Title: Solution structure of the N-terminal A domain of the human voltage-gated Ca2+channel beta4a subunit.

Authors: Andrew C Vendel, Christopher D Rithner, Barbara A Lyons, William A Horne

Journal, date & volume: Protein Sci., 2006 Feb , 15, 378-83

PubMed link: http://www.ncbi.nlm.nih.gov/pubmed/16385006

Abstract
Ca2+ channel beta subunits regulate trafficking and gating (opening and closing) of voltage-dependent Ca2+ channel alpha1 subunits. Based on primary sequence comparisons, they are thought to be modular structures composed of five domains (A-E) that are related to the large family of membrane associated guanylate-kinase (MAGUK) proteins. The crystal structures of the beta subunit core, B-D, domains have recently been reported; however, very little is known about the structures of the A and E domains. The N-terminal A domain is a hypervariable region that differs among the four subtypes of Ca2+ channel beta subunits (beta1-beta4).
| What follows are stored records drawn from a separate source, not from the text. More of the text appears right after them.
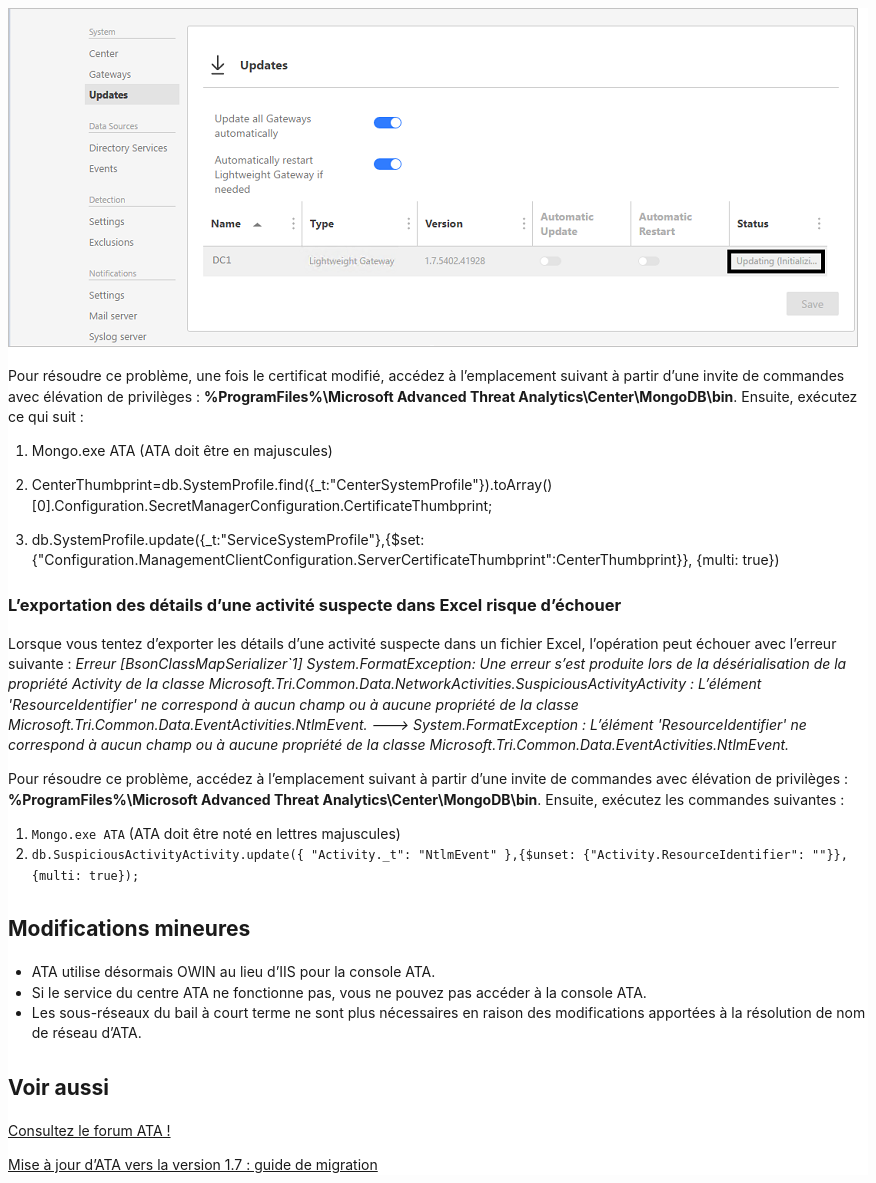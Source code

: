 ![Bogue au niveau de la passerelle lors de la mise à jour d’ATA](media/17update_gatewaybug.png)

Pour résoudre ce problème, une fois le certificat modifié, accédez à l’emplacement suivant à partir d’une invite de commandes avec élévation de privilèges : **%ProgramFiles%\Microsoft Advanced Threat Analytics\Center\MongoDB\bin**. Ensuite, exécutez ce qui suit :

1. Mongo.exe ATA (ATA doit être en majuscules) 

2. CenterThumbprint=db.SystemProfile.find({_t:"CenterSystemProfile"}).toArray()[0].Configuration.SecretManagerConfiguration.CertificateThumbprint;

3. db.SystemProfile.update({_t:"ServiceSystemProfile"},{$set:{"Configuration.ManagementClientConfiguration.ServerCertificateThumbprint":CenterThumbprint}}, {multi: true})

### <a name="export-suspicious-activity-details-to-excel-may-fail"></a>L’exportation des détails d’une activité suspecte dans Excel risque d’échouer
Lorsque vous tentez d’exporter les détails d’une activité suspecte dans un fichier Excel, l’opération peut échouer avec l’erreur suivante : *Erreur [BsonClassMapSerializer`1] System.FormatException: Une erreur s’est produite lors de la désérialisation de la propriété Activity de la classe Microsoft.Tri.Common.Data.NetworkActivities.SuspiciousActivityActivity : L’élément 'ResourceIdentifier' ne correspond à aucun champ ou à aucune propriété de la classe Microsoft.Tri.Common.Data.EventActivities.NtlmEvent. ---> System.FormatException : L’élément 'ResourceIdentifier' ne correspond à aucun champ ou à aucune propriété de la classe Microsoft.Tri.Common.Data.EventActivities.NtlmEvent.*

Pour résoudre ce problème, accédez à l’emplacement suivant à partir d’une invite de commandes avec élévation de privilèges : **%ProgramFiles%\Microsoft Advanced Threat Analytics\Center\MongoDB\bin**. Ensuite, exécutez les commandes suivantes :
1.  `Mongo.exe ATA` (ATA doit être noté en lettres majuscules)
2.  `db.SuspiciousActivityActivity.update({ "Activity._t": "NtlmEvent" },{$unset: {"Activity.ResourceIdentifier": ""}}, {multi: true});`

## <a name="minor-changes"></a>Modifications mineures

- ATA utilise désormais OWIN au lieu d’IIS pour la console ATA.
- Si le service du centre ATA ne fonctionne pas, vous ne pouvez pas accéder à la console ATA.
- Les sous-réseaux du bail à court terme ne sont plus nécessaires en raison des modifications apportées à la résolution de nom de réseau d’ATA.

## <a name="see-also"></a>Voir aussi
[Consultez le forum ATA !](https://social.technet.microsoft.com/Forums/security/home?forum=mata)

[Mise à jour d’ATA vers la version 1.7 : guide de migration](ata-update-1.7-migration-guide.md)

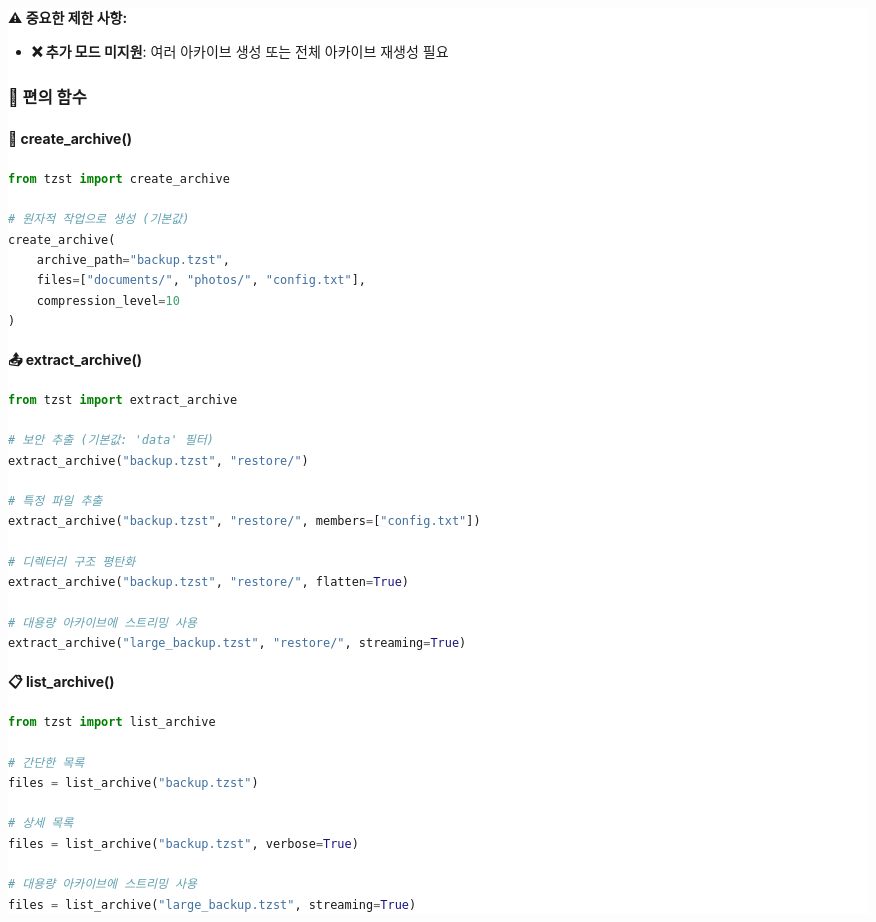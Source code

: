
 ```python
```

**⚠️ 중요한 제한 사항:**

- **❌ 추가 모드 미지원**: 여러 아카이브 생성 또는 전체 아카이브 재생성 필요

### 🎯 편의 함수

#### 📁 create_archive()

```python
from tzst import create_archive

# 원자적 작업으로 생성 (기본값)
create_archive(
    archive_path="backup.tzst",
    files=["documents/", "photos/", "config.txt"],
    compression_level=10
)
```

#### 📤 extract_archive()

```python
from tzst import extract_archive

# 보안 추출 (기본값: 'data' 필터)
extract_archive("backup.tzst", "restore/")

# 특정 파일 추출
extract_archive("backup.tzst", "restore/", members=["config.txt"])

# 디렉터리 구조 평탄화
extract_archive("backup.tzst", "restore/", flatten=True)

# 대용량 아카이브에 스트리밍 사용
extract_archive("large_backup.tzst", "restore/", streaming=True)
```

#### 📋 list_archive()

```python
from tzst import list_archive

# 간단한 목록
files = list_archive("backup.tzst")

# 상세 목록
files = list_archive("backup.tzst", verbose=True)

# 대용량 아카이브에 스트리밍 사용
files = list_archive("large_backup.tzst", streaming=True)
```
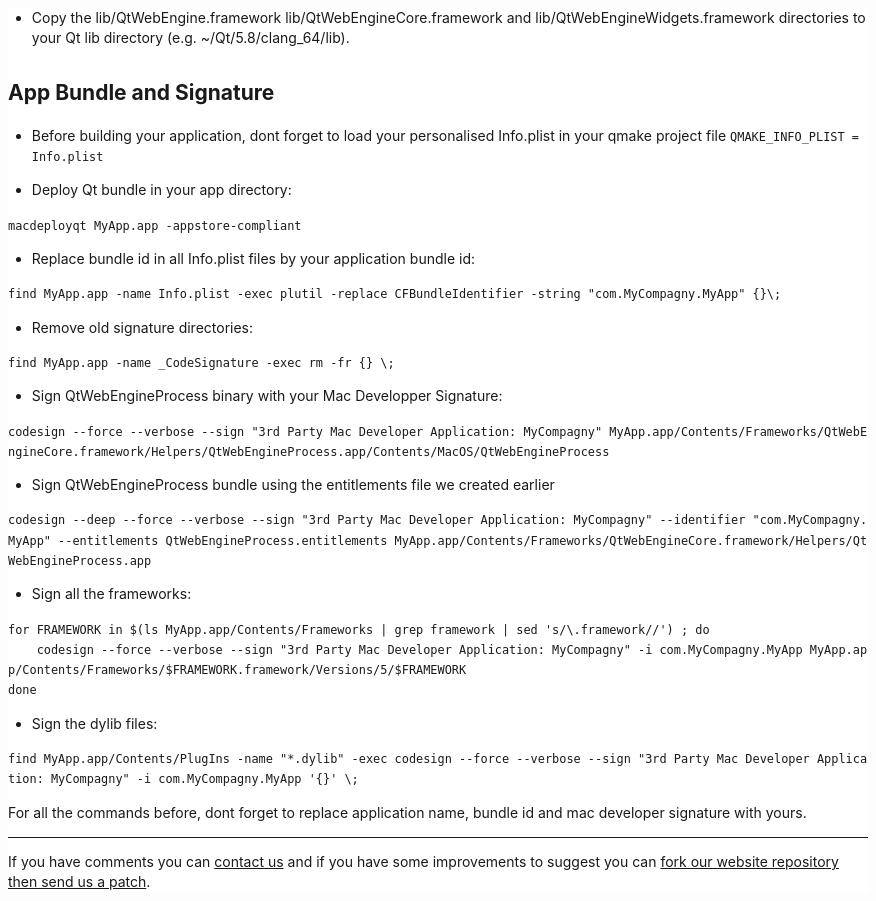 - Copy the lib/QtWebEngine.framework lib/QtWebEngineCore.framework and lib/QtWebEngineWidgets.framework directories to your Qt lib directory (e.g. ~/Qt/5.8/clang_64/lib).

## App Bundle and Signature

- Before building your application, dont forget to load your personalised Info.plist in your qmake project file ```QMAKE_INFO_PLIST = Info.plist```

- Deploy Qt bundle in your app directory:

```
macdeployqt MyApp.app -appstore-compliant
```

- Replace bundle id in all Info.plist files by your application bundle id:

```
find MyApp.app -name Info.plist -exec plutil -replace CFBundleIdentifier -string "com.MyCompagny.MyApp" {}\;
```

- Remove old signature directories:

```
find MyApp.app -name _CodeSignature -exec rm -fr {} \;
```
- Sign QtWebEngineProcess binary with your Mac Developper Signature:

```
codesign --force --verbose --sign "3rd Party Mac Developer Application: MyCompagny" MyApp.app/Contents/Frameworks/QtWebEngineCore.framework/Helpers/QtWebEngineProcess.app/Contents/MacOS/QtWebEngineProcess
```

- Sign QtWebEngineProcess bundle using the entitlements file we created earlier

```
codesign --deep --force --verbose --sign "3rd Party Mac Developer Application: MyCompagny" --identifier "com.MyCompagny.MyApp" --entitlements QtWebEngineProcess.entitlements MyApp.app/Contents/Frameworks/QtWebEngineCore.framework/Helpers/QtWebEngineProcess.app
```

- Sign all the frameworks:

```
for FRAMEWORK in $(ls MyApp.app/Contents/Frameworks | grep framework | sed 's/\.framework//') ; do
    codesign --force --verbose --sign "3rd Party Mac Developer Application: MyCompagny" -i com.MyCompagny.MyApp MyApp.app/Contents/Frameworks/$FRAMEWORK.framework/Versions/5/$FRAMEWORK
done
```

- Sign the dylib files:

```
find MyApp.app/Contents/PlugIns -name "*.dylib" -exec codesign --force --verbose --sign "3rd Party Mac Developer Application: MyCompagny" -i com.MyCompagny.MyApp '{}' \;
```

For all the commands before, dont forget to replace application name, bundle id and mac developer signature with yours.

***

If you have comments you can [contact us](/Contact) and if you have some improvements to suggest you can [fork our website repository then send us a patch](https://github.com/MediaArea/MediaArea-Website).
Furthermore, this domain undergoes alternative splicing to create multiple N-terminal structures within a given gene class that have distinct effects on gating. We have solved the solution structure of the A domain of the human beta4a subunit, a splice variant that we have shown previously to have alpha1 subunit subtype-specific effects on Ca2+ channel trafficking and gating.